Keiji Mutoh’s style of wrestling and booking aligns with Vince McMahon’s in many ways. Unlike most Japanese wrestlers, who are stiff, no-nonsense athletes without much of a discernible gimmick, Mutoh/Muta’s style is a hybrid of Japanese wrestling with heavy theatrics involved. Whether it was his work in New Japan, All Japan, WCW or HUSTLE, the Muta character has been an ideal example of wrestling mixed with theatrics.

Go watch some of Muta’s matches and storylines throughout the years. Sure, he has been in plenty of critically-acclaimed matches, but he has also cultivated an aura of entertainment and theatricality over the years. A prime example of this was a storyline in HUSTLE involving Muta, Tajiri, a woman named Yinling the Erotic Terrorist, and Akebono.

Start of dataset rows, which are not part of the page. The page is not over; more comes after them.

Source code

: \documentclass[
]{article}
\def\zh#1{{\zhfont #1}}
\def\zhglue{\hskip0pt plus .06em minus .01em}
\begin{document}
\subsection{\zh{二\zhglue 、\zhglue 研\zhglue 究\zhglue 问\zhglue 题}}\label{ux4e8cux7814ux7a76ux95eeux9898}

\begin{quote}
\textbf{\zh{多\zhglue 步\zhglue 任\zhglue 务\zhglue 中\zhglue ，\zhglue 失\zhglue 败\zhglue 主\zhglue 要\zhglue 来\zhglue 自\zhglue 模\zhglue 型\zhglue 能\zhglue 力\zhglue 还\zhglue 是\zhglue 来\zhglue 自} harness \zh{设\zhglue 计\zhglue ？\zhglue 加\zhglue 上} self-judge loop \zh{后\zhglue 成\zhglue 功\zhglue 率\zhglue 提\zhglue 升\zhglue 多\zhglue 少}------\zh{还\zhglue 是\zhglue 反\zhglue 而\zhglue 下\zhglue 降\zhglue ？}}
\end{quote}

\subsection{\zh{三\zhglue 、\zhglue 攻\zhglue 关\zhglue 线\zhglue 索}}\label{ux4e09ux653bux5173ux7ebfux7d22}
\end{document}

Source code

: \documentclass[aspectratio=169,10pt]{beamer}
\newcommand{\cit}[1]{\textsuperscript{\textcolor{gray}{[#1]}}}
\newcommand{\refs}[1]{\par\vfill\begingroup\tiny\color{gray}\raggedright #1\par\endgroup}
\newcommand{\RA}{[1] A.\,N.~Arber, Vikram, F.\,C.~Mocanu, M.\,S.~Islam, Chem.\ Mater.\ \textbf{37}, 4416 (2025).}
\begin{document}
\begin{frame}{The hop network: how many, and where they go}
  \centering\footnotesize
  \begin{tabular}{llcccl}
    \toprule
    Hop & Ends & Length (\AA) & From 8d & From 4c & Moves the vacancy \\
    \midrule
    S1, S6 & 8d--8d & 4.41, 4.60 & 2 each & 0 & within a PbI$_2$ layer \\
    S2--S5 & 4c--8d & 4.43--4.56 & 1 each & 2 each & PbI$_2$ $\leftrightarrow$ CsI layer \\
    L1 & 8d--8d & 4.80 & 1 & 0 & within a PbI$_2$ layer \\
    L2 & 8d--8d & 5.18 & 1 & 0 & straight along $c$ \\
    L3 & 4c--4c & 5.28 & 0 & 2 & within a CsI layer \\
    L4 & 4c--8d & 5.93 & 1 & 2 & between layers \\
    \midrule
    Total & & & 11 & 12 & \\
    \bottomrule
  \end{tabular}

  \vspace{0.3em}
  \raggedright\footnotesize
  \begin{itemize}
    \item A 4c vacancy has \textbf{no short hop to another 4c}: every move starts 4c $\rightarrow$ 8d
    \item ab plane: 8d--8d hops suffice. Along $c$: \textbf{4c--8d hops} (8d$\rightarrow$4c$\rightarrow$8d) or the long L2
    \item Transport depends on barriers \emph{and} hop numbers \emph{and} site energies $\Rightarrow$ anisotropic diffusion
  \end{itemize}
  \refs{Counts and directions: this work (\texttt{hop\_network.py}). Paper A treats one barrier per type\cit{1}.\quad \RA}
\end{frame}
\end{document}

The storyline started off with what very well might be the greatest wrestling entrance ever:

Muta defeated Tajiri and Yinling, and ended the match by spitting his Asian Mist into her crotch. Apparently, somehow this got Yinling pregnant, and she then revealed an enormous egg from which hatched their lovechild, the Great Bono (played by sumo wrestler Akebono). I am not making any of this up.

The storyline then evolved into a loving father-son relationship that, oddly enough, endeared many fans to the HUSTLE product. This storyline was unbelievably wacky, even by wrestling standards, but Muta managed to make it work.

With WWE’s penchant for outlandish storylines, there’s a good chance Muta would’ve fit right in on the WWE roster. They could’ve incorporated many of his signature gimmick elements into a storyline and it could’ve worked wonders.

For example, in later years, Muta became this sort of demon that could be summoned to do evil in this world. He could only be summoned by anyone who possessed his magic genie lamp. But the Muta demon was unpredictable, and could turn on even those who held his lamp. Does this remind you of someone with a supernatural past and an unyielding fanbase?

This was a ready-made gimmick that would’ve worked in any story. WWE could’ve made him into another devious monster that terrorized the roster. They could’ve made him into a devious evil demon that serves a weaker wrestler, only to turn on them later for putting too much trust in the Muta monster, in a sort of twisted morality play.

Sometimes, wrestling stories just write themselves, and any WWE storylines with the Great Muta involved could fit easily into that category.